Borderlands/ La Frontera: The New Mestiza
Gloria Anzaldua
Chicana Novelist
Dedication and Acknowledgements\
We would like to thank all those people who made this mural a possibility: Judith F. Baca, Dr. Michael Jackson, David Crandall, Dr. Teresa Mckenna, Arturo Fribourg, Dr. Cesar Lopez and Adriana Chavarin-Lopez, the Latino Arts Committee, the University staff and faculty, SPARC, and to anyone else who made this dream a reality. Thank you for all your hard work and dedication. We will continue to strive for a better representation of the Chicana/o, Hispana/o, and Latina/o community.

Special thanks to El Centro Chicano, American Studies & Ethnicity Department, Dr. Cherrey, Claude Zachary, the LSA Mural Educational Project Committee and LSA 2002-2003.

The history of the mural is one of great triumph, struggle, and controversy. Unfortunately, many USC students are unaware of its history, let alone the mural itself.
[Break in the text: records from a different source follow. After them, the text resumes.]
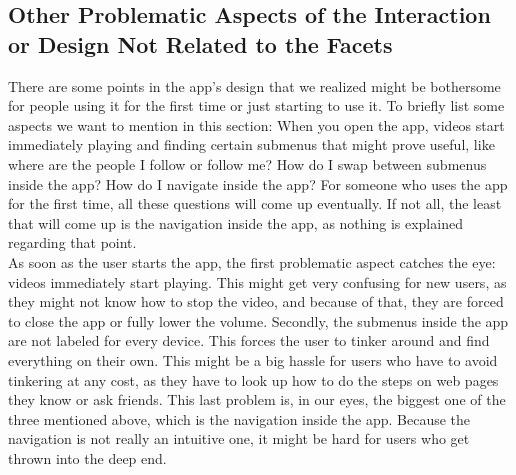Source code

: \documentclass[12pt, letterpaper]{article}
\begin{document}
\subsection{Other Problematic Aspects of the Interaction or Design Not Related to the Facets}
There are some points in the app's design that we realized might be bothersome for people using it for the first time or just starting to use it. To briefly list some aspects we want to mention in this section: When you open the app, videos start immediately playing and finding certain submenus that might prove useful, like where are the people I follow or follow me? How do I swap between submenus inside the app? How do I navigate inside the app? For someone who uses the app for the first time, all these questions will come up eventually. If not all, the least that will come up is the navigation inside the app, as nothing is explained regarding that point. \\
As soon as the user starts the app, the first problematic aspect catches the eye: videos immediately start playing. This might get very confusing for new users, as they might not know how to stop the video, and because of that, they are forced to close the app or fully lower the volume. Secondly, the submenus inside the app are not labeled for every device. This forces the user to tinker around and find everything on their own. This might be a big hassle for users who have to avoid tinkering at any cost, as they have to look up how to do the steps on web pages they know or ask friends. This last problem is, in our eyes, the biggest one of the three mentioned above, which is the navigation inside the app. Because the navigation is not really an intuitive one, it might be hard for users who get thrown into the deep end.
\end{document}
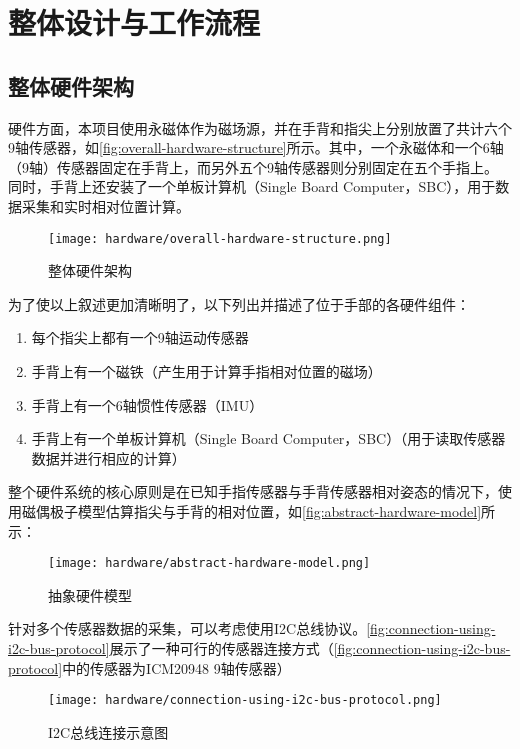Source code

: \cleardoublepage

\section{整体设计与工作流程}
\subsection{整体硬件架构}

硬件方面，本项目使用永磁体作为磁场源，并在手背和指尖上分别放置了共计六个9轴传感器，如\autoref{fig:overall-hardware-structure}所示。其中，一个永磁体和一个6轴（9轴）传感器固定在手背上，而另外五个9轴传感器则分别固定在五个手指上。
同时，手背上还安装了一个单板计算机（Single Board Computer，SBC），用于数据采集和实时相对位置计算。
\begin{figure}[H]
    \centering
    \texttt{[image: hardware/overall-hardware-structure.png]}
    \caption{\label{fig:overall-hardware-structure}整体硬件架构}
\end{figure}

为了使以上叙述更加清晰明了，以下列出并描述了位于手部的各硬件组件：
\begin{enumerate}[label=(\alph*)]
\item 每个指尖上都有一个9轴运动传感器
\item 手背上有一个磁铁（产生用于计算手指相对位置的磁场）
\item 手背上有一个6轴惯性传感器（IMU）
\item 手背上有一个单板计算机（Single Board Computer，SBC）（用于读取传感器数据并进行相应的计算）
\end{enumerate}

整个硬件系统的核心原则是在已知手指传感器与手背传感器相对姿态的情况下，使用磁偶极子模型估算指尖与手背的相对位置，如\autoref{fig:abstract-hardware-model}所示：

\begin{figure}[H]
    \centering
    \texttt{[image: hardware/abstract-hardware-model.png]}
    \caption{\label{fig:abstract-hardware-model}抽象硬件模型}
\end{figure}

针对多个传感器数据的采集，可以考虑使用I2C总线协议。\autoref{fig:connection-using-i2c-bus-protocol}展示了一种可行的传感器连接方式（\autoref{fig:connection-using-i2c-bus-protocol}中的传感器为ICM20948 9轴传感器）

\begin{figure}[H]
    \centering
    \texttt{[image: hardware/connection-using-i2c-bus-protocol.png]}
    \caption{\label{fig:connection-using-i2c-bus-protocol}I2C总线连接示意图}
\end{figure}

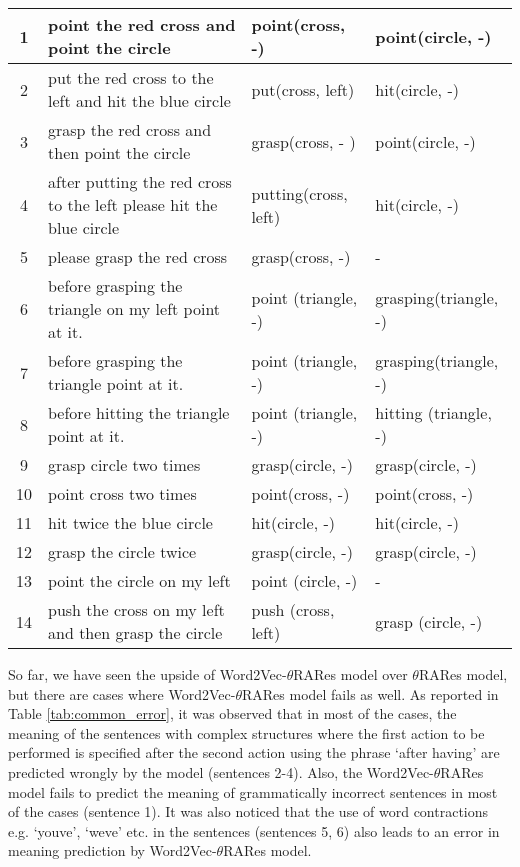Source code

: \begin{table}[hbtp]
{\begin{tabular}{|c|l|l|l|}
1&point the red cross and point the circle                           & point(cross, -)         & point(circle, -)     \\ \hline
2&put the red cross to the left and hit the blue circle              & put(cross, left)        & hit(circle, -)     \\ \hline
3&grasp the red cross and then point the circle                      & grasp(cross, - )        & point(circle, -)     \\ \hline
4&after putting the red cross to the left please hit the blue circle & putting(cross, left)    & hit(circle, -)     \\ \hline
5&please grasp the red cross                                           & grasp(cross, -)         &    -                \\ \hline
6&before grasping the triangle on my left point at it.     & point (triangle, -)  & grasping(triangle, -)   \\ \hline
7&before grasping the triangle point at it.                & point (triangle, -)  & grasping(triangle, -)   \\ \hline
8&before hitting the triangle point at it.                 & point (triangle, -)  & hitting (triangle, -)   \\ \hline
9&grasp circle two times                                     & grasp(circle, -)         & grasp(circle, -)          \\ \hline
10&point cross two times                                     & point(cross, -)         & point(cross, -)         \\ \hline
11&hit twice the blue circle                                 & hit(circle, -)         & hit(circle, -)         \\ \hline
12&grasp the circle twice                                     & grasp(circle, -)         & grasp(circle, -)           \\ \hline
13&point the circle on my left                              & point (circle, -)    & -                        \\ \hline
14&push the cross on my left and then grasp the circle      & push (cross, left)   & grasp (circle, -)     \\ \hline

\end{tabular}%
}
\end{table} 

So far, we have seen the upside of Word2Vec-$\theta$RARes model over $\theta$RARes model, but there are cases where Word2Vec-$\theta$RARes model fails as well. As reported in Table \ref{tab:common_error}, it was observed that in most of the cases, the meaning of the sentences with complex structures where the first action to be performed is specified after the second action using the phrase `after having' are predicted wrongly by the model (sentences 2-4). Also, the Word2Vec-$\theta$RARes model fails to predict the meaning of grammatically incorrect sentences in most of the cases (sentence 1). It was also noticed that the use of word contractions e.g. `youve', `weve' etc. in the sentences (sentences 5, 6) also leads to an error in meaning prediction by Word2Vec-$\theta$RARes model.

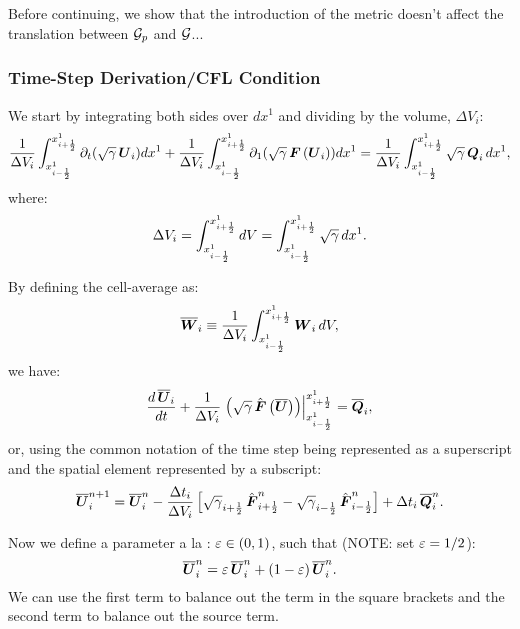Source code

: \documentclass[10pt,preprint]{aastex}
\begin{document}
Before continuing, we show that the introduction of the metric doesn't affect the translation between $\cG_{p}$ and $\cG$...

\subsubsection{Time-Step Derivation/CFL Condition}
We start by integrating both sides over $dx^{1}$ and dividing by the volume, $\Delta V_{i}$:
\begin{equation}
    \f{1}{\Delta V_{i}}\int_{x^{1}_{\imh}}^{x^{1}_{\iph}}\pd{\left(\sqrtgm\,\bU_{i}\right)}{t}dx^{1}+\f{1}{\Delta V_{i}}\int_{x^{1}_{\imh}}^{x^{1}_{\iph}}\pd{\left(\sqrtgm\,\bF\left(\bU_{i}\right)\right)}{1}dx^{1}=\f{1}{\Delta V_{i}}\int_{x^{1}_{\imh}}^{x^{1}_{\iph}}\sqrtgm\,\bQ_{i}\,dx^{1},
\end{equation}
where:
\begin{equation}
    \Delta V_{i}=\int_{x^{1}_{\imh}}^{x^{1}_{\iph}}dV=\int_{x^{1}_{\imh}}^{x^{1}_{\iph}}\sqrtgm\,dx^{1}.
\end{equation}

By defining the cell-average as:
\begin{equation}
    \ol{\bW}_{i}\equiv\f{1}{\Delta V_{i}}\int_{x^{1}_{\imh}}^{x^{1}_{\iph}}\bW_{i}\,dV,
\end{equation}
we have:
\begin{equation}
    \f{d\,\ol{\bU}_{i}}{dt}+\f{1}{\Delta V_{i}}\left.\left(\sqrtgm\,\hat{\bF}\left(\ol{\bU}\right)\right)\right|^{x^{1}_{\iph}}_{x^{1}_{\imh}}=\ol{\bQ}_{i},
\end{equation}
or, using the common notation of the time step being represented as a superscript and the spatial element represented by a subscript:
\begin{equation}
    \ol{\bU}^{n+1}_{i}=\ol{\bU}^{n}_{i}-\f{\Delta t_{i}}{\Delta V_{i}}\left[\sqrtgm_{\iph}\,\hat{\bF}^{n}_{\iph}-\sqrtgm_{\imh}\,\hat{\bF}^{n}_{\imh}\right]+\Delta t_{i}\,\ol{\bQ}^{n}_{i}.
\end{equation}

Now we define a parameter a la \citet{ZS2011b}: $\ve\in\left(0,1\right)$, such that (NOTE: \citet{ZS2011b} set $\ve=1/2$):
\begin{equation}
    \ol{\bU}^{n}_{i}=\ve\,\ol{\bU}^{n}_{i}+\left(1-\ve\right)\ol{\bU}^{n}_{i}.
\end{equation}
We can use the first term to balance out the term in the square brackets and the second term to balance out the source term.
\end{document}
The Latina/o Student Assembly (LSA) in Program Board in collaborative effort with the Mural Educational Project Committee want to expose, educate and execute actions towards bringing a greater awareness of an inspiring history to the USC student community at large. We are committed to bringing a sense of dignity to a lost and silenced history.

LSA commits itself towards the continued presence, education and advocacy of the mural.